A mi "sin pensar" me parece excesivo, demasiado preliminar. En todo caso "se esta pensando" o "pensándose" pero aún me parecería demasiado.


----------



## flljob

La moneda está en el aire. Se refiere a que no se sabe si va a caer águila o sol, cara o cruz, es decir, todavía no hay una decisión.

Saludos


----------



## nuevoestudiante

Pues, remarca cierta dosis de incertidumbre y perplejidad...

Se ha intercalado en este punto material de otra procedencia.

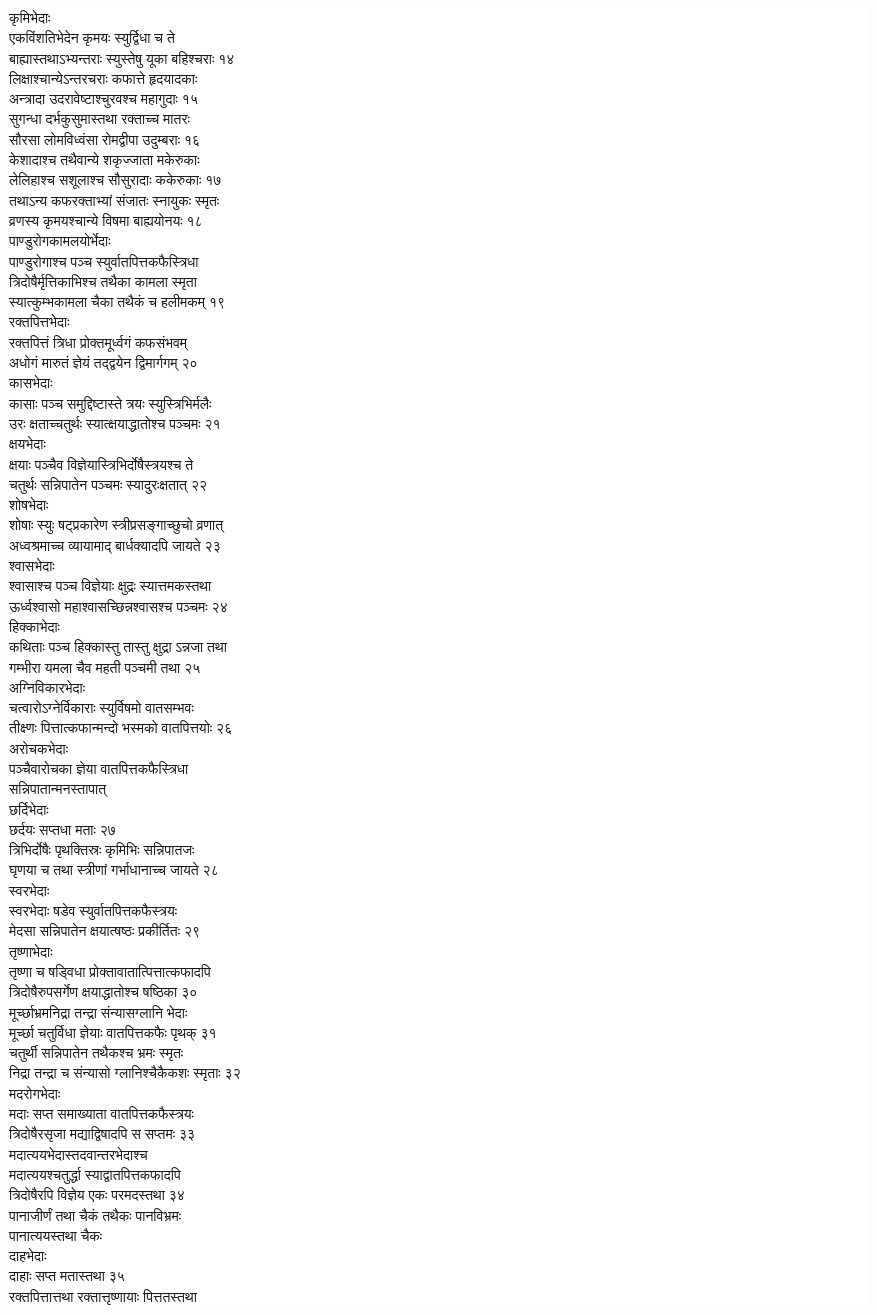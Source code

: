 कृमिभेदाः  
एकविंशतिभेदेन कृमयः स्युर्द्विधा च ते  
बाह्यास्तथाऽभ्यन्तराः स्युस्तेषु यूका बहिश्चराः १४  
लिक्षाश्चान्येऽन्तरचराः कफात्ते हृदयादकाः  
अन्त्रादा उदरावेष्टाश्चुरवश्च महागुदाः १५  
सुगन्धा दर्भकुसुमास्तथा रक्ताच्च मातरः  
सौरसा लोमविध्वंसा रोमद्वीपा उदुम्बराः १६  
केशादाश्च तथैवान्ये शकृज्जाता मकेरुकाः  
लेलिहाश्च सशूलाश्च सौसुरादाः ककेरुकाः १७  
तथाऽन्य कफरक्ताभ्यां संजातः स्नायुकः स्मृतः  
व्रणस्य कृमयश्चान्ये विषमा बाह्ययोनयः १८  
पाण्डुरोगकामलयोर्भेदाः  
पाण्डुरोगाश्च पञ्च स्युर्वातपित्तकफैस्त्रिधा  
त्रिदोषैर्मृत्तिकाभिश्च तथैका कामला स्मृता  
स्यात्कुम्भकामला चैका तथैकं च हलीमकम् १९  
रक्तपित्तभेदाः  
रक्तपित्तं त्रिधा प्रोक्तमूर्ध्वगं कफसंभवम्  
अधोगं मारुतं ज्ञेयं तद्द्वयेन द्विमार्गगम् २०  
कासभेदाः  
कासाः पञ्च समुद्दिष्टास्ते त्रयः स्युस्त्रिभिर्मलैः  
उरः क्षताच्चतुर्थः स्यात्क्षयाद्धातोश्च पञ्चमः २१  
क्षयभेदाः  
क्षयाः पञ्चैव विज्ञेयास्त्रिभिर्दोषैस्त्रयश्च ते  
चतुर्थः सन्निपातेन पञ्चमः स्यादुरःक्षतात् २२  
शोषभेदाः  
शोषाः स्युः षट्प्रकारेण स्त्रीप्रसङ्गाच्छुचो व्रणात्  
अध्वश्रमाच्च व्यायामाद् बार्धक्यादपि जायते २३  
श्वासभेदाः  
श्वासाश्च पञ्च विज्ञेयाः क्षुद्रः स्यात्तमकस्तथा  
ऊर्ध्वश्वासो महाश्वासच्छिन्नश्वासश्च पञ्चमः २४  
हिक्काभेदाः  
कथिताः पञ्च हिक्कास्तु तास्तु क्षुद्रा ऽन्नजा तथा  
गम्भीरा यमला चैव महती पञ्चमी तथा २५  
अग्निविकारभेदाः  
चत्वारोऽग्नेर्विकाराः स्युर्विषमो वातसम्भवः  
तीक्ष्णः पित्तात्कफान्मन्दो भस्मको वातपित्तयोः २६  
अरोचकभेदाः  
पञ्चैवारोचका ज्ञेया वातपित्तकफैस्त्रिधा  
सन्निपातान्मनस्तापात्  
छर्दिभेदाः  
छर्दयः सप्तधा मताः २७  
त्रिभिर्दोषैः पृथक्तिस्रः कृमिभिः सन्निपातजः  
घृणया च तथा स्त्रीणां गर्भाधानाच्च जायते २८  
स्वरभेदाः  
स्वरभेदाः षडेव स्युर्वातपित्तकफैस्त्रयः  
मेदसा सन्निपातेन क्षयात्षष्ठः प्रकीर्तितः २९  
तृष्णाभेदाः  
तृष्णा च षड्विधा प्रोक्तावातात्पित्तात्कफादपि  
त्रिदोषैरुपसर्गेण क्षयाद्धातोश्च षष्ठिका ३०  
मूर्च्छाभ्रमनिद्रा तन्द्रा संन्यासग्लानि भेदाः  
मूर्च्छा चतुर्विधा ज्ञेयाः वातपित्तकफैः पृथक् ३१  
चतुर्थी सन्निपातेन तथैकश्च भ्रमः स्मृतः  
निद्रा तन्द्रा च संन्यासो ग्लानिश्चैकैकशः स्मृताः ३२  
मदरोगभेदाः  
मदाः सप्त समाख्याता वातपित्तकफैस्त्रयः  
त्रिदोषैरसृजा मद्याद्विषादपि स सप्तमः ३३  
मदात्ययभेदास्तदवान्तरभेदाश्च  
मदात्ययश्चतुर्द्धा स्याद्वातपित्तकफादपि  
त्रिदोषैरपि विज्ञेय एकः परमदस्तथा ३४  
पानाजीर्णं तथा चैकं तथैकः पानविभ्रमः  
पानात्ययस्तथा चैकः  
दाहभेदाः  
दाहाः सप्त मतास्तथा ३५  
रक्तपित्तात्तथा रक्तात्तृष्णायाः पित्ततस्तथा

______________________________
nec cum spe nec cum metu


----------



## Neuromante

O traducido:
La perplejidad no tiene nada que ver con "estar en el  aire"


----------



## MOMO2

greo said:


> Buenas tardes a todos,
> no logro entender perfectamente el significado de "estar en el aire" en:
> "Mira, mañana es la reuniòn y todo està aùn en el aire, no sé si podremos llegar a un acuerdo.
> tengo tres posibilidades:
> 1)sin pensar
> 2)sin escribir
> 3)sin decidir
> Gracias de anticipación (se dice asì?-grazie in anticipo)


 
Ciao Greo, scusa se mi permetto ... ti ho evidenziato in rosso (come a scuola ) i tuoi errori. Se, come credo, studi lo spagnolo ti faranno comodo, vero?

Inoltre una precisazione: in spagnolo gli accenti sono sempre acuti cioè:
á é í ó ú

Hasta pronto


----------



## liber

hola greo,
una opinión más: 'todo está aún en el aire' = no hay nada confirmado/decidido

y sin perplejidad


----------



## Neuromante

Mira, mejor ejemplos en italiano ¿no?

Para tu frase:
Tutto è da decidere
Tutto è da sistemare

El ganador de las elecciones según las encuestas está muy en el aire
Il vincitore delle elezzione, a sentire i sondagi, è molto incerto.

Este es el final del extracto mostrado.